**EXTRACTED INFORMATION:**
'''

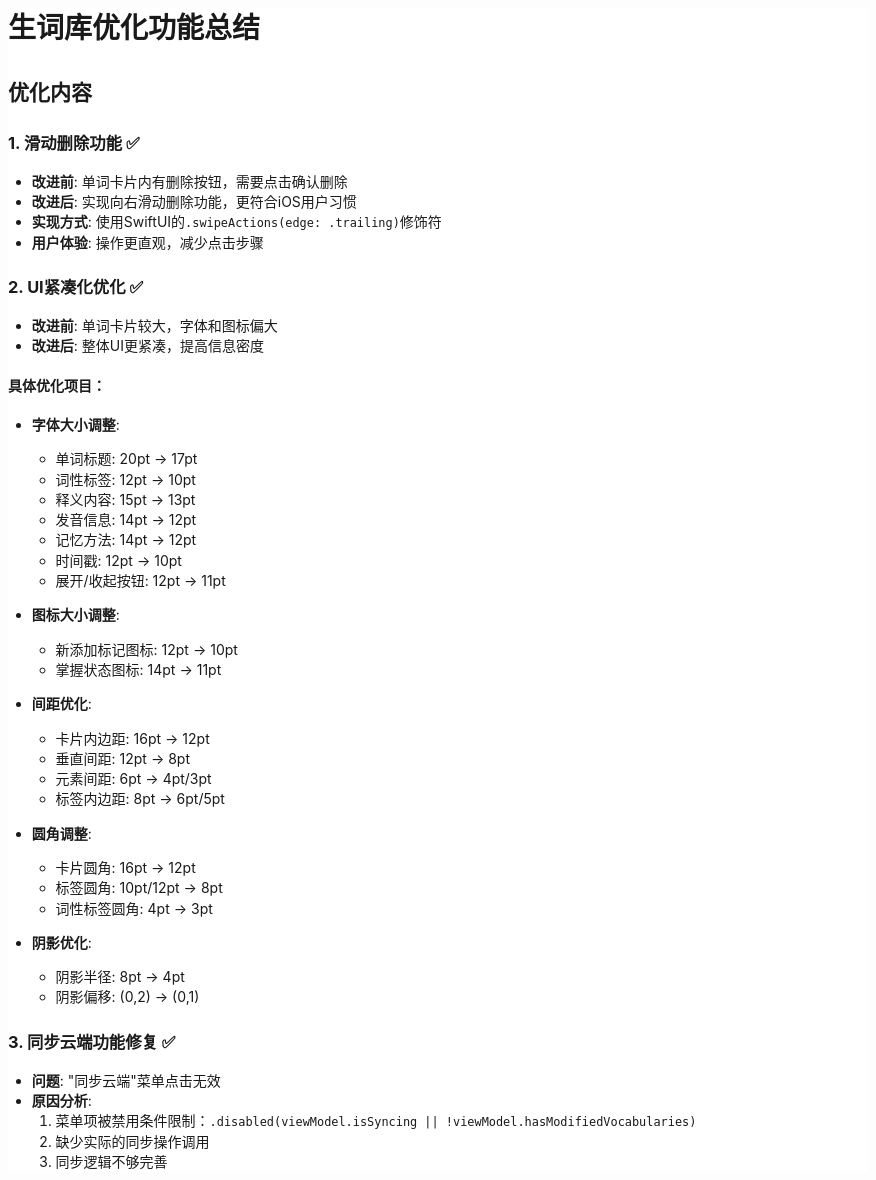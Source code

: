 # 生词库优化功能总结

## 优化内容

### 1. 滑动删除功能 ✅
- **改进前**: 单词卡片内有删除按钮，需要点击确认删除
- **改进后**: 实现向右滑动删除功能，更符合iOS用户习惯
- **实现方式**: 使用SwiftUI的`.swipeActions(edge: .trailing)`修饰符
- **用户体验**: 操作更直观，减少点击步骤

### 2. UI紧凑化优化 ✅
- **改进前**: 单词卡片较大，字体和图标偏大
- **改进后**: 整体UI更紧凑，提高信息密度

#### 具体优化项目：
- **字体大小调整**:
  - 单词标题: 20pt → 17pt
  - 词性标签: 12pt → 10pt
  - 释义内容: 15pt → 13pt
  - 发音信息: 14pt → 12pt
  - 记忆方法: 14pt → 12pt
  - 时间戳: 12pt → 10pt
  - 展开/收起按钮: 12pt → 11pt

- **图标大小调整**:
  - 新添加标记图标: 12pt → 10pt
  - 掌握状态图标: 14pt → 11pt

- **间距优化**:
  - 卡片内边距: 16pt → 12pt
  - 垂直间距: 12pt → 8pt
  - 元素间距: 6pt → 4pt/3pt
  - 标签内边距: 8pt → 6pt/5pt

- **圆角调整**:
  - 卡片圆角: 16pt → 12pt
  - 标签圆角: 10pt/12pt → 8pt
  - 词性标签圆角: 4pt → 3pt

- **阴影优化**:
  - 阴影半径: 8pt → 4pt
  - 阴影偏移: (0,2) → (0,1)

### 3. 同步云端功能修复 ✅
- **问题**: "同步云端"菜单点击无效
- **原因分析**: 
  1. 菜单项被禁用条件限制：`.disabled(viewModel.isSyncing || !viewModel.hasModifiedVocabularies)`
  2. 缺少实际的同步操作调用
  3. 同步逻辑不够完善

'''
'''

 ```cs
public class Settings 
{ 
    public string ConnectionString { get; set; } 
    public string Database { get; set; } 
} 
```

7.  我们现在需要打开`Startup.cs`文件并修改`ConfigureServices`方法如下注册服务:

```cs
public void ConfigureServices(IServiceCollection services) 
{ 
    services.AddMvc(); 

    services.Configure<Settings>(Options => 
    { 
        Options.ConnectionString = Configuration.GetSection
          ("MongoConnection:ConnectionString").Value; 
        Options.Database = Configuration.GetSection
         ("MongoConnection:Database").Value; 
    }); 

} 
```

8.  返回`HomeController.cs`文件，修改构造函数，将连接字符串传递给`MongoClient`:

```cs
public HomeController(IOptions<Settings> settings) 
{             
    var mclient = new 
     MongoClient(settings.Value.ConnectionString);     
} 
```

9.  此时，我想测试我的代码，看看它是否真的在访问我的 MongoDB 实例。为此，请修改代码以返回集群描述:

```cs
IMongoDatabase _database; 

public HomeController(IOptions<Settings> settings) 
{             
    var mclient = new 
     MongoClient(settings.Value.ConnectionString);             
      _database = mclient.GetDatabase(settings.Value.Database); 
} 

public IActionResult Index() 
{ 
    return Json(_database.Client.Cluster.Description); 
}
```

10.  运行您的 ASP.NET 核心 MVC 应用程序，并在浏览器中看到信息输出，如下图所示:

'''
'''

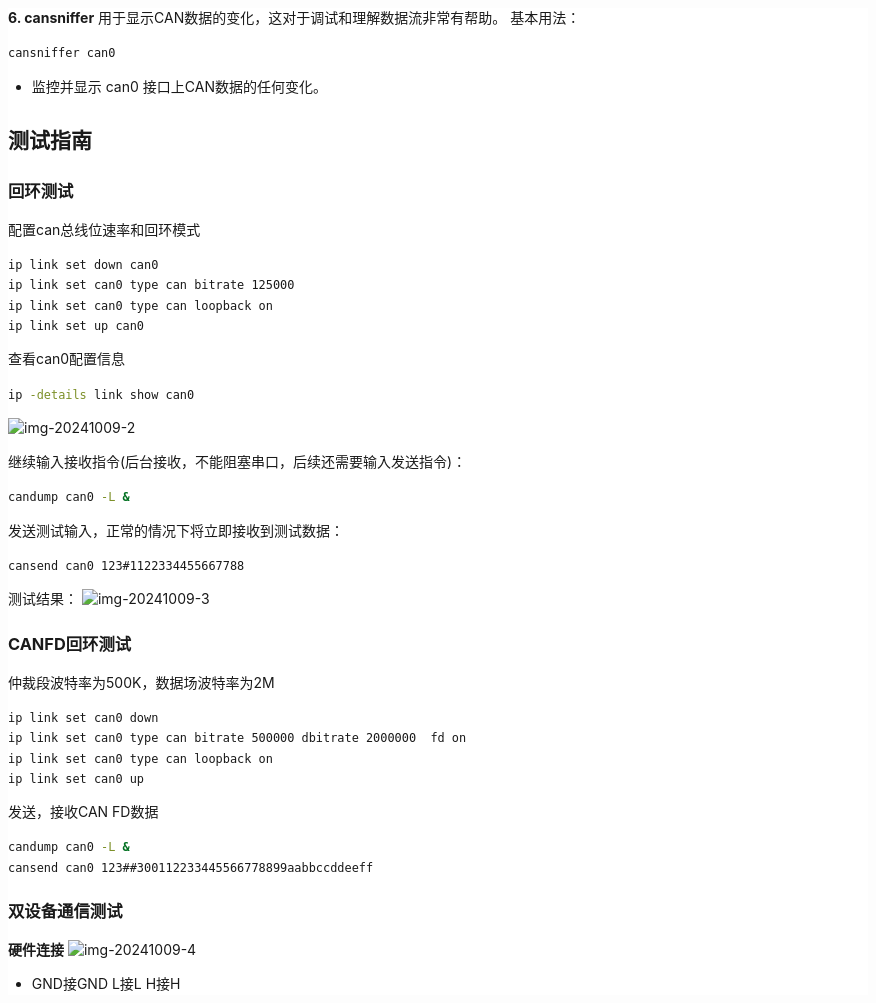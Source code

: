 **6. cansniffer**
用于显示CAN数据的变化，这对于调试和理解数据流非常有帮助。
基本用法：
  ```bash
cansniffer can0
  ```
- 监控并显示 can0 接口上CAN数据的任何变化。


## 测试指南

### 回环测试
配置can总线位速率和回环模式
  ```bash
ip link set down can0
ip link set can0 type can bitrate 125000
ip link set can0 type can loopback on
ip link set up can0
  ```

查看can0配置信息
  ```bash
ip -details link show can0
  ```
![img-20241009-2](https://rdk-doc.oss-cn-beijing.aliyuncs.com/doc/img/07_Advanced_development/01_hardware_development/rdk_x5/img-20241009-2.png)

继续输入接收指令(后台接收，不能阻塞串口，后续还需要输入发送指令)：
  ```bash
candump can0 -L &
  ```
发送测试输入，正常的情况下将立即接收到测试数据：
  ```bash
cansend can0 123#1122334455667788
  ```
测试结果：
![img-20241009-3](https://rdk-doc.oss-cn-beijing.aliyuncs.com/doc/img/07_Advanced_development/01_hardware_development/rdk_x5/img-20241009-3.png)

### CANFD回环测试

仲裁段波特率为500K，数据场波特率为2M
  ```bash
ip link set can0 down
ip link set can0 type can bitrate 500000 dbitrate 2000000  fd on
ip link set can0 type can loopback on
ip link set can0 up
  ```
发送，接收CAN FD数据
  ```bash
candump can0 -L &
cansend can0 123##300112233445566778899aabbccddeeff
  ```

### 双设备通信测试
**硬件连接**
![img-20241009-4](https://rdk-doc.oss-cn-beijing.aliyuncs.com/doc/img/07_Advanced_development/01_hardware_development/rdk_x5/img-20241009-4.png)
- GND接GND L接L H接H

'''

**PROBLEM STATEMENT:** Only lines holding "cansend" are wanted; copy all of them from the listing.

**TASK RESULT:**
cansend can0 123#1122334455667788
cansend can0 123##300112233445566778899aabbccddeeff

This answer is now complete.